### Aim of the exercise
Output the data in full. Keep every entry exactly as written.

### Extracted information
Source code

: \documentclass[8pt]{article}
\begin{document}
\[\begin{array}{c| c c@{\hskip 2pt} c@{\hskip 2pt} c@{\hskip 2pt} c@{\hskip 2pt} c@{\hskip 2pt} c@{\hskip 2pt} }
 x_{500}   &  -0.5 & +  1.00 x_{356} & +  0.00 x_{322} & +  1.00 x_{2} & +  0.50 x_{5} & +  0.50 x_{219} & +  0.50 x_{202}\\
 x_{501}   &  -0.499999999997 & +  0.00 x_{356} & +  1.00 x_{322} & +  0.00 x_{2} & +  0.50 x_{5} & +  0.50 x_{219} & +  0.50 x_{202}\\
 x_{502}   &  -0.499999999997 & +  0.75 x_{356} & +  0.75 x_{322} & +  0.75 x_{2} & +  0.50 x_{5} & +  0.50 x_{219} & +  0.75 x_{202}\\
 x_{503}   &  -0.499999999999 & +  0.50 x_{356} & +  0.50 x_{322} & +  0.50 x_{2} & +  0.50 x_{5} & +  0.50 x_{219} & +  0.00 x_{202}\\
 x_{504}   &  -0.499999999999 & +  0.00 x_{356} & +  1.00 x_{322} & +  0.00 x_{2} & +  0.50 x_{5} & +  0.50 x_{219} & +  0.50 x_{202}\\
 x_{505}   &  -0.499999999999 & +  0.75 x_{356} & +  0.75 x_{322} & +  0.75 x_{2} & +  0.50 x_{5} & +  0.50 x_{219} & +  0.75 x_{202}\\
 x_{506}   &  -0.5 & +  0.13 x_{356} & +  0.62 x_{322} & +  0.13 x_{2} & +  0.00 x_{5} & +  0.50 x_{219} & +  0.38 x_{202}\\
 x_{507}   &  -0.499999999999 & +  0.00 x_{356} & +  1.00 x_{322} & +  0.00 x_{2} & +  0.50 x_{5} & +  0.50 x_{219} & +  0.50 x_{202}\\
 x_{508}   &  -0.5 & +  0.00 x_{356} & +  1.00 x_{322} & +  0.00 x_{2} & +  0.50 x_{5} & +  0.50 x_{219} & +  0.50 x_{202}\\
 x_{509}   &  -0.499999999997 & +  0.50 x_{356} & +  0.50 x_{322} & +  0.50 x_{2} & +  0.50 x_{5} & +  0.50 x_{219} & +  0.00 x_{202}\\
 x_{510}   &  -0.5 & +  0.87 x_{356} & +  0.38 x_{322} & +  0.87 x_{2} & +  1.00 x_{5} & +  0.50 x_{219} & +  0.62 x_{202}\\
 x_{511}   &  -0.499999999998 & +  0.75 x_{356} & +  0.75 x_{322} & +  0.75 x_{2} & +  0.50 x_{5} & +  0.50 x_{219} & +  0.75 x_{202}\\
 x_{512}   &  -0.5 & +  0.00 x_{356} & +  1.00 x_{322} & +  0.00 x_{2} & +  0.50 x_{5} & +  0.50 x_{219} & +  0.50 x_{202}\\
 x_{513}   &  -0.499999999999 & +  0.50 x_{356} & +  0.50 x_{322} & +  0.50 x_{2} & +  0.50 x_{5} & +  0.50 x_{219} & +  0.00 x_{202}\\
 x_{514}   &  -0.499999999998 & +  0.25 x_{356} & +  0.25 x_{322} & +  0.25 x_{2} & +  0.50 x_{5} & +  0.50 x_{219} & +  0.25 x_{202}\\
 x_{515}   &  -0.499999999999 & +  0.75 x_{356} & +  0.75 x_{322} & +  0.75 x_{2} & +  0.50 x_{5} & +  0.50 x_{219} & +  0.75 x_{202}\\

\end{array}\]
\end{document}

### Exercise output
Source code

: \documentclass[8pt]{article}
\begin{document}
\[\begin{array}{c| c c@{\hskip 2pt} c@{\hskip 2pt} c@{\hskip 2pt} c@{\hskip 2pt} c@{\hskip 2pt} c@{\hskip 2pt} }
 x_{500}   &  -0.5 & +  1.00 x_{356} & +  0.00 x_{322} & +  1.00 x_{2} & +  0.50 x_{5} & +  0.50 x_{219} & +  0.50 x_{202}\\
 x_{501}   &  -0.499999999997 & +  0.00 x_{356} & +  1.00 x_{322} & +  0.00 x_{2} & +  0.50 x_{5} & +  0.50 x_{219} & +  0.50 x_{202}\\
 x_{502}   &  -0.499999999997 & +  0.75 x_{356} & +  0.75 x_{322} & +  0.75 x_{2} & +  0.50 x_{5} & +  0.50 x_{219} & +  0.75 x_{202}\\
 x_{503}   &  -0.499999999999 & +  0.50 x_{356} & +  0.50 x_{322} & +  0.50 x_{2} & +  0.50 x_{5} & +  0.50 x_{219} & +  0.00 x_{202}\\
 x_{504}   &  -0.499999999999 & +  0.00 x_{356} & +  1.00 x_{322} & +  0.00 x_{2} & +  0.50 x_{5} & +  0.50 x_{219} & +  0.50 x_{202}\\
 x_{505}   &  -0.499999999999 & +  0.75 x_{356} & +  0.75 x_{322} & +  0.75 x_{2} & +  0.50 x_{5} & +  0.50 x_{219} & +  0.75 x_{202}\\
 x_{506}   &  -0.5 & +  0.13 x_{356} & +  0.62 x_{322} & +  0.13 x_{2} & +  0.00 x_{5} & +  0.50 x_{219} & +  0.38 x_{202}\\
 x_{507}   &  -0.499999999999 & +  0.00 x_{356} & +  1.00 x_{322} & +  0.00 x_{2} & +  0.50 x_{5} & +  0.50 x_{219} & +  0.50 x_{202}\\
 x_{508}   &  -0.5 & +  0.00 x_{356} & +  1.00 x_{322} & +  0.00 x_{2} & +  0.50 x_{5} & +  0.50 x_{219} & +  0.50 x_{202}\\
 x_{509}   &  -0.499999999997 & +  0.50 x_{356} & +  0.50 x_{322} & +  0.50 x_{2} & +  0.50 x_{5} & +  0.50 x_{219} & +  0.00 x_{202}\\
 x_{510}   &  -0.5 & +  0.87 x_{356} & +  0.38 x_{322} & +  0.87 x_{2} & +  1.00 x_{5} & +  0.50 x_{219} & +  0.62 x_{202}\\
 x_{511}   &  -0.499999999998 & +  0.75 x_{356} & +  0.75 x_{322} & +  0.75 x_{2} & +  0.50 x_{5} & +  0.50 x_{219} & +  0.75 x_{202}\\
 x_{512}   &  -0.5 & +  0.00 x_{356} & +  1.00 x_{322} & +  0.00 x_{2} & +  0.50 x_{5} & +  0.50 x_{219} & +  0.50 x_{202}\\
 x_{513}   &  -0.499999999999 & +  0.50 x_{356} & +  0.50 x_{322} & +  0.50 x_{2} & +  0.50 x_{5} & +  0.50 x_{219} & +  0.00 x_{202}\\
 x_{514}   &  -0.499999999998 & +  0.25 x_{356} & +  0.25 x_{322} & +  0.25 x_{2} & +  0.50 x_{5} & +  0.50 x_{219} & +  0.25 x_{202}\\
 x_{515}   &  -0.499999999999 & +  0.75 x_{356} & +  0.75 x_{322} & +  0.75 x_{2} & +  0.50 x_{5} & +  0.50 x_{219} & +  0.75 x_{202}\\

\end{array}\]
\end{document}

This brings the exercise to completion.